My use case for this is that I know that my focal distance from the nozzle to the table is z=4.2. If I’m going to run a project on a piece of material that’s 10mm I can simply set the material thickness to 14.2 prior to running the job. I’m just wondering if it’s working as intended. If it is, no problem.

The other thing that would work nicely is if there was some way to move the z axis to a given position as there is with x and y. I could easily just go to the move section and tell it to move z to 14.2 before starting the job. As it is I have to read where z is, figure out the move amount I need to make, put that in the distance to move box, then tell it to move. Just looking for a way to send the z to an absolute value from within LB.

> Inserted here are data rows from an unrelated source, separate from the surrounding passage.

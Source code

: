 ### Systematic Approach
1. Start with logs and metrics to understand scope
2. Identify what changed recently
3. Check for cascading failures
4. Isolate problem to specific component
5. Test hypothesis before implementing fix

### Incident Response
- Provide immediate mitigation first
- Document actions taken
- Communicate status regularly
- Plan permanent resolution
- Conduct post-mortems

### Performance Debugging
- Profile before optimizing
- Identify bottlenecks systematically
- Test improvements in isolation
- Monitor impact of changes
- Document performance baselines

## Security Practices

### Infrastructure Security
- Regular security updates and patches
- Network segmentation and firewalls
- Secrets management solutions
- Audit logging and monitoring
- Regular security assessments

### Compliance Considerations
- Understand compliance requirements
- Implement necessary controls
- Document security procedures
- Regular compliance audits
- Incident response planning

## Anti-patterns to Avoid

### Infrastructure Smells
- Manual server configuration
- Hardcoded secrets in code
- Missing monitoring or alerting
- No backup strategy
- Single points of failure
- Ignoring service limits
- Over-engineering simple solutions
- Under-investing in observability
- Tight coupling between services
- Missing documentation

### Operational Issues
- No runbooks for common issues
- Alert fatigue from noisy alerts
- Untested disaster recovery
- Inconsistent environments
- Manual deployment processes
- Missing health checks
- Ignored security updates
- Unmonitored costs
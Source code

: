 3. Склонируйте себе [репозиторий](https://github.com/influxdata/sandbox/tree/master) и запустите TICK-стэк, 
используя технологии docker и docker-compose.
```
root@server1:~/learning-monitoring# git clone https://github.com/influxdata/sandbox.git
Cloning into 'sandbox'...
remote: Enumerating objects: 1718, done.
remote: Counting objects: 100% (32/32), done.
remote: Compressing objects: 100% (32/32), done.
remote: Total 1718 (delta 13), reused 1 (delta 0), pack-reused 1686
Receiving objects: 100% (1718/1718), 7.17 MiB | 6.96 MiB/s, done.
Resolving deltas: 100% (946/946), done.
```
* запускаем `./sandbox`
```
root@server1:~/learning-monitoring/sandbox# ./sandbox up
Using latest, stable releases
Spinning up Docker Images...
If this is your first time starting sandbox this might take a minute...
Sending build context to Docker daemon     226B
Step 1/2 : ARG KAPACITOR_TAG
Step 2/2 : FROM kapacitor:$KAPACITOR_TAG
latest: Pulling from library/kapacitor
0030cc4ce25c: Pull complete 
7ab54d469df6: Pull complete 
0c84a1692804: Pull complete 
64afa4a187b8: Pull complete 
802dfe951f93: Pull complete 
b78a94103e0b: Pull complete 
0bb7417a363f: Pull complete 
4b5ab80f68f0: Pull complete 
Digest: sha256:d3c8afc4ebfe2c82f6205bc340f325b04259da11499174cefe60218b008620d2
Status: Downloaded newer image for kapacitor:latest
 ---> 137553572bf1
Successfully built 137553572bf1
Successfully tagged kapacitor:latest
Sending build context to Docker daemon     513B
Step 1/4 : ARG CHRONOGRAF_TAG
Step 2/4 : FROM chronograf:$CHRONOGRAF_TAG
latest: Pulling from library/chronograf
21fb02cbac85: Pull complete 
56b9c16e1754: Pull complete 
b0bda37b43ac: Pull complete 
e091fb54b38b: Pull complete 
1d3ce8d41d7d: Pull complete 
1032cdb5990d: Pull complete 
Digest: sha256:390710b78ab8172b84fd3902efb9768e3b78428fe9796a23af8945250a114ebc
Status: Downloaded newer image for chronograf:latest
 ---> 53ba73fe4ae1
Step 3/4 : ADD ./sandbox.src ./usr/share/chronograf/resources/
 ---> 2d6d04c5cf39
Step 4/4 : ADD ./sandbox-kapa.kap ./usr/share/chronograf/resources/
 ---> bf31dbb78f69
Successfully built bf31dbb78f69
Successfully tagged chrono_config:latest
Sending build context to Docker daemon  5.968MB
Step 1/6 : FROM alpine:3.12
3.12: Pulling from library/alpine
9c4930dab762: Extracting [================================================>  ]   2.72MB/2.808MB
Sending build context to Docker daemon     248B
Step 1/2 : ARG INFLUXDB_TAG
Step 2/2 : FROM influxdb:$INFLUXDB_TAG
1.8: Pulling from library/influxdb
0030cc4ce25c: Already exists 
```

I’m also curious if moving the table down should require a negative offset for the layer. Seems counter intuitive. My z 0 is the table at its highest point and triggering the limit switch. Any positive offset should move the table down but I’m having to enter a negative offset.

Z-per-pass uses a positive number to go down (into) the material, so I made the Z offset use the same sign. I’ve got “In” and “Out” displayed beside the numbers so you know which way the value goes.

The way you’re suggesting the Z should work when you run the job is correct - I’ll have to check to see if I’m doing something wrong with the Z handling on Ruida.

So you’re saying if I set the z increment on a layer to a positive number the bed should move down assuming my zero is the bed all the way up/to the top? I see the In/Out there but that seems a little confusing. Up/down might make more sense.

What I’m seeing however is the opposite. If I set the z increment for a layer to a positive number the bed moves up, not down. I would expect it to move down.

I can make a video of this if you think it will help.

And I’m not talking about the z per pass, I’m talking about the z increment for a layer so that the z moves down (or up) for that layer. I haven’t tried the z per pass but obviously the use case for that is cutting thick material where you want to incrementally move down into the cut to bring the focus point down into the matieral.

My use case is a focusing test with the same pattern repeated at different z heights. For instance, I think that my best focus will be at z=7. I use several layers with z increments at say -2, -1, 0, +1, +2. When I do this the -2 layer is bringing the bed down while the +2 layer is bringing the bed up.

Why not just use Tools > Focus Test?

And yes, a negative Z-offset should pull the laser up / out of the material, and a positive offset should push down into the material.

Well, because I didn’t realize that existed until about a day ago. :smiley: I did try the focus test functionality and it works great. The only suggestion I have for improvement for the focus test is to use a single line font for the numbers.

My original issue/question still remains however. If I set the z increment for a layer it moves the bed up if I use a positive number for the increment. If that’s the intended functionality that’s fine but it just seems counter-intuitive.

And I also still have the issue with the z being moved incrementally the amount of the material height each time I start the job from the software.